**RECORD EXTRACTS:**
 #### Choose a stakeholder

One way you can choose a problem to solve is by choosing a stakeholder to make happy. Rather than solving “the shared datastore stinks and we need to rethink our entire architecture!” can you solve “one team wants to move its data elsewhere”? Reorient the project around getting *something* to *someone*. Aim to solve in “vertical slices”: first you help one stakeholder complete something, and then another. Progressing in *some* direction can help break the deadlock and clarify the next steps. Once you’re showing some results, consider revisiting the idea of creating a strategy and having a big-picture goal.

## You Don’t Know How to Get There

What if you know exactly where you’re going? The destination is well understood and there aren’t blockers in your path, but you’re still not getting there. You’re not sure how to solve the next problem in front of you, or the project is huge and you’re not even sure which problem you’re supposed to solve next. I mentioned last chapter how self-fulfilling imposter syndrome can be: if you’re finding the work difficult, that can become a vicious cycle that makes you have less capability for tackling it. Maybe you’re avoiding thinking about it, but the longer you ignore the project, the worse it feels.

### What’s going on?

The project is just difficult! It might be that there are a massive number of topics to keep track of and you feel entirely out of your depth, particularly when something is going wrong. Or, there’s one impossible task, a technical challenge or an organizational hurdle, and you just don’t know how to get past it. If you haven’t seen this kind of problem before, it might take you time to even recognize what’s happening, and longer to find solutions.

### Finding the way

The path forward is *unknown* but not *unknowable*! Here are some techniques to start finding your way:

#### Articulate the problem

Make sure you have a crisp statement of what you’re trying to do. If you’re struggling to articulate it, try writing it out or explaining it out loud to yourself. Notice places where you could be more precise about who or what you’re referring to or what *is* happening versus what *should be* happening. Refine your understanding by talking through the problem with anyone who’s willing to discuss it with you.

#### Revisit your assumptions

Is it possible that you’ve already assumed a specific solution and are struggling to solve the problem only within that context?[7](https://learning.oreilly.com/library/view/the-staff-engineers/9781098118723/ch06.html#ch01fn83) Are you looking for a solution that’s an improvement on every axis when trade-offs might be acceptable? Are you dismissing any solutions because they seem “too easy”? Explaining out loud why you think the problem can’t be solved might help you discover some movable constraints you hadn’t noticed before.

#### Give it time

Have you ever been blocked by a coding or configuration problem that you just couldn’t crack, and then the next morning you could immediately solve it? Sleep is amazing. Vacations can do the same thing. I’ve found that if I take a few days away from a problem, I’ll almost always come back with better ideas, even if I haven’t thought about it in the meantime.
...
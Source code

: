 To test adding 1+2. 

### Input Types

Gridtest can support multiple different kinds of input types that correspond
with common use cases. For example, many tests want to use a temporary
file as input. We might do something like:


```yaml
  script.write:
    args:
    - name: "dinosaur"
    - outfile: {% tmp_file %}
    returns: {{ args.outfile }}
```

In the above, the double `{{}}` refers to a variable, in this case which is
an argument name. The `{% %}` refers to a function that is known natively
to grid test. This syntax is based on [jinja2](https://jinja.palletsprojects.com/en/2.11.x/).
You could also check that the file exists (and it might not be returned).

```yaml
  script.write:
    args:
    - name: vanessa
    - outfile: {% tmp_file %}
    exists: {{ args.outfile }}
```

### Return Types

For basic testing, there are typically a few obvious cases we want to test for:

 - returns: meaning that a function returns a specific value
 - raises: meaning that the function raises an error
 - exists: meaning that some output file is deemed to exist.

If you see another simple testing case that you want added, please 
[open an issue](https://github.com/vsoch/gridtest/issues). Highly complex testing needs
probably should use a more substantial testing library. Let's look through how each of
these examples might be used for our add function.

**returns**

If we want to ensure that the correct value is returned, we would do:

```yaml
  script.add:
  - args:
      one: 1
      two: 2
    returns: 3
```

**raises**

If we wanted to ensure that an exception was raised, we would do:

**EXERCISE AIM:** Find the string "returned" in the listing and return every line that holds it.

**RESULT:**
You could also check that the file exists (and it might not be returned).
If we want to ensure that the correct value is returned, we would do:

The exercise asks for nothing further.